Les locataires de l’Institut national de sécurité sociale (Inss) qui craignent de se voir déguerpis à tout moment par le nouvel acquéreur invite le gouvernement à mettre des garde-fous pour éviter le dérapage.
L’Institut National de Sécurité Sociale (INSS) vient de signer un contrat de cession de son patrimoine immobilier avec une société privée. Ses locataires estiment que ce contrat est entaché de quelques irrégularités et risque de leur porter préjudice, rapporte radiookapi.net
Première irrégularité, selon le professeur Mbwebwa, représentant des locataires de l’INSS, les mandataires signataires dudit contrat étaient déjà réputés démissionnaires au moment où ils ont engagé l’entreprise dans ce partenariat. Ensuite, ces mandataires ont conclu un contrat de cession de la gestion de son patrimoine immobilier alors que les contrats signés avec les locataires de l’INSS, sont encore en cours de validité. Et ces locataires craignent que le nouveau gestionnaire ne puisse majorer le taux du loyer.
« L’INSS donne à cette société le pouvoir de résilier le contrat avant toute réception de l’immeuble et de faire partir les locataires », a expliqué le professeur Mbwebwa. D’après la source, le contrat que l’INSS vient de signer avec le nouveau gestionnaire de ses immeubles est donc en violation avec ceux qu’il a signé avec ses locataires, étant donné que dans ces contrats, aucune clause ne prévoit qu’il soit remplacé par un autre bailleur.

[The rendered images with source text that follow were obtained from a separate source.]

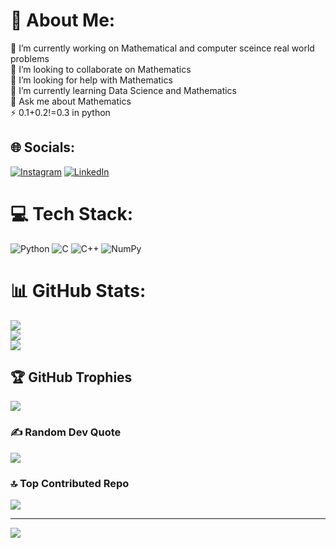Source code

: # 💫 About Me:
🔭 I’m currently working on Mathematical and computer sceince real world problems<br>👯 I’m looking to collaborate on Mathematics<br>🤝 I’m looking for help with Mathematics<br>🌱 I’m currently learning Data Science and Mathematics<br>💬 Ask me about Mathematics<br>⚡ 0.1+0.2!=0.3 in python


## 🌐 Socials:
[![Instagram](https://img.shields.io/badge/Instagram-%23E4405F.svg?logo=Instagram&logoColor=white)](https://instagram.com/mkshah04) [![LinkedIn](https://img.shields.io/badge/LinkedIn-%230077B5.svg?logo=linkedin&logoColor=white)](https://linkedin.com/in/https://www.linkedin.com/in/maharshee-k-shah-6b083926b) 

# 💻 Tech Stack:
![Python](https://img.shields.io/badge/python-3670A0?style=for-the-badge&logo=python&logoColor=ffdd54) ![C](https://img.shields.io/badge/c-%2300599C.svg?style=for-the-badge&logo=c&logoColor=white) ![C++](https://img.shields.io/badge/c++-%2300599C.svg?style=for-the-badge&logo=c%2B%2B&logoColor=white) ![NumPy](https://img.shields.io/badge/numpy-%23013243.svg?style=for-the-badge&logo=numpy&logoColor=white)
# 📊 GitHub Stats:
![](https://github-readme-stats.vercel.app/api?username=MAHARSHEE-SHAH&theme=dark&hide_border=true&include_all_commits=true&count_private=false)<br/>
![](https://github-readme-streak-stats.herokuapp.com/?user=MAHARSHEE-SHAH&theme=dark&hide_border=true)<br/>
![](https://github-readme-stats.vercel.app/api/top-langs/?username=MAHARSHEE-SHAH&theme=dark&hide_border=true&include_all_commits=true&count_private=false&layout=compact)

## 🏆 GitHub Trophies
![](https://github-profile-trophy.vercel.app/?username=MAHARSHEE-SHAH&theme=radical&no-frame=false&no-bg=true&margin-w=4)

### ✍️ Random Dev Quote
![](https://quotes-github-readme.vercel.app/api?type=horizontal&theme=radical)

### 🔝 Top Contributed Repo
![](https://github-contributor-stats.vercel.app/api?username=MAHARSHEE-SHAH&limit=5&theme=dark&combine_all_yearly_contributions=true)

---
[![](https://visitcount.itsvg.in/api?id=MAHARSHEE-SHAH&icon=0&color=0)](https://visitcount.itsvg.in)
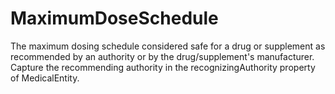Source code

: # MaximumDoseSchedule

The maximum dosing schedule considered safe for a drug or supplement as recommended by an authority or by the drug/supplement's manufacturer. Capture the recommending authority in the recognizingAuthority property of MedicalEntity.

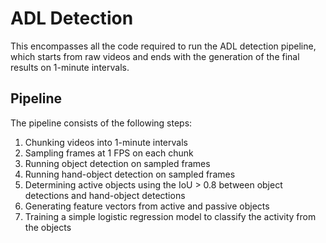 # ADL Detection

This encompasses all the code required to run the ADL detection pipeline, which starts from raw videos and ends with the generation of the final results on 1-minute intervals.

## Pipeline

The pipeline consists of the following steps:

1. Chunking videos into 1-minute intervals
2. Sampling frames at 1 FPS on each chunk
3. Running object detection on sampled frames
4. Running hand-object detection on sampled frames
5. Determining active objects using the IoU > 0.8 between object detections and hand-object detections
6. Generating feature vectors from active and passive objects
7. Training a simple logistic regression model to classify the activity from the objects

« Une entreprise privée paie des taxes auprès de l’Etat. Tous les coûts risquent donc de se répercuter sur les locataires que nous sommes », a ajouté encore le professeur Mbwebwa.

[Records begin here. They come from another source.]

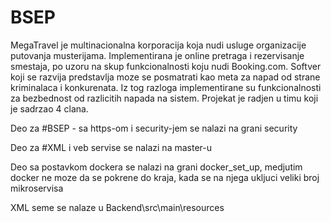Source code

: # BSEP

MegaTravel je multinacionalna korporacija koja nudi usluge organizacije putovanja musterijama. 
Implementirana je online pretraga i rezervisanje smestaja, po uzoru na skup funkcionalnosti koju nudi Booking.com.
Softver koji se razvija predstavlja moze se posmatrati kao meta za napad od strane kriminalaca i konkurenata. Iz tog
razloga implementirane su funkcionalnosti za bezbednost od razlicitih napada na sistem.
Projekat je radjen u timu koji je sadrzao 4 clana.


Deo za #BSEP - sa https-om i security-jem se nalazi na grani security

Deo za #XML i veb servise se nalazi na master-u

Deo sa postavkom dockera se nalazi na grani docker_set_up, medjutim docker ne moze da se pokrene do kraja, kada se na njega ukljuci veliki broj mikroservisa

XML seme se nalaze u Backend\src\main\resources

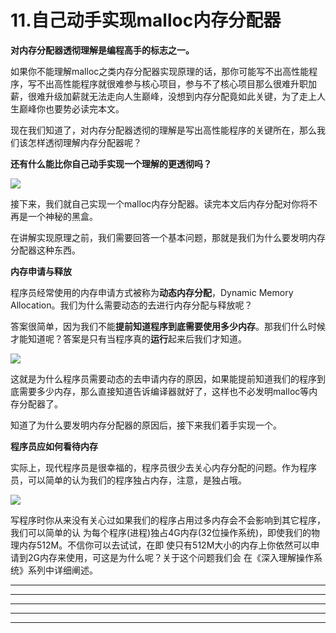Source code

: # 11.自己动手实现malloc内存分配器

**对内存分配器透彻理解是编程高手的标志之一。**&#x20;

如果你不能理解malloc之类内存分配器实现原理的话，那你可能写不出高性能程序，写不出高性能程序就很难参与核心项目，参与不了核心项目那么很难升职加薪，很难升级加薪就无法走向人生巅峰，没想到内存分配竟如此关键，为了走上人生巅峰你也要势必读完本文。&#x20;

现在我们知道了，对内存分配器透彻的理解是写出高性能程序的关键所在，那么我们该怎样透彻理解内存分配器呢？

**还有什么能比你自己动手实现一个理解的更透彻吗？**

****![](.gitbook/assets/11\_1.jpg)****

接下来，我们就自己实现一个malloc内存分配器。读完本文后内存分配对你将不再是一个神秘的黑盒。&#x20;

在讲解实现原理之前，我们需要回答一个基本问题，那就是我们为什么要发明内存分配器这种东西。

**内存申请与释放**

程序员经常使用的内存申请方式被称为**动态内存分配**，Dynamic Memory Allocation。我们为什么需要动态的去进行内存分配与释放呢？

答案很简单，因为我们不能**提前知道程序到底需要使用多少内存**。那我们什么时候才能知道呢？答案是只有当程序真的**运行**起来后我们才知道。

![](.gitbook/assets/11\_2.jpg)

这就是为什么程序员需要动态的去申请内存的原因，如果能提前知道我们的程序到底需要多少内存，那么直接知道告诉编译器就好了，这样也不必发明malloc等内存分配器了。

知道了为什么要发明内存分配器的原因后，接下来我们着手实现一个。

**程序员应如何看待内存**

实际上，现代程序员是很幸福的，程序员很少去关心内存分配的问题。作为程序员，可以简单的认为我们的程序独占内存，注意，是独占哦。

![](.gitbook/assets/11\_3.jpg)

写程序时你从来没有关心过如果我们的程序占用过多内存会不会影响到其它程序，我们可以简单的认 为每个程序(进程)独占4G内存(32位操作系统)，即使我们的物理内存512M。不信你可以去试试，在即 使只有512M大小的内存上你依然可以申请到2G内存来使用，可这是为什么呢？关于这个问题我们会 在《深入理解操作系统》系列中详细阐述。



****

****

****

****

****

De son côté, l’Administrateur délégué général de l’INSS, Faustin Tengawo, rétorque que les locataires des immeubles de cette entreprise n’ont pas qualité ni compétence de juger les actes posés par son comité de gestion. D’après lui, avant de s’engager dans ce partenariat, les mandataires de l’Institut national de sécurité Sociale avaient obtenu une autorisation écrite du gouvernement. Néanmoins, l’Adg Tengawo rassure ces locataires. « L’INSS sera le propriétaire des immeubles qui en aucun cas ne pourront faire l’objet d’une aliénation. Le partenaire n’a pas la compétence de résilier des contrats de ses locataires d’une manière unilatérale et abusive », indique -t-il. Quant aux taux de loyer actuels, ils seront d’application jusqu’à l’expiration de ces contrats, a-t-il ajouté.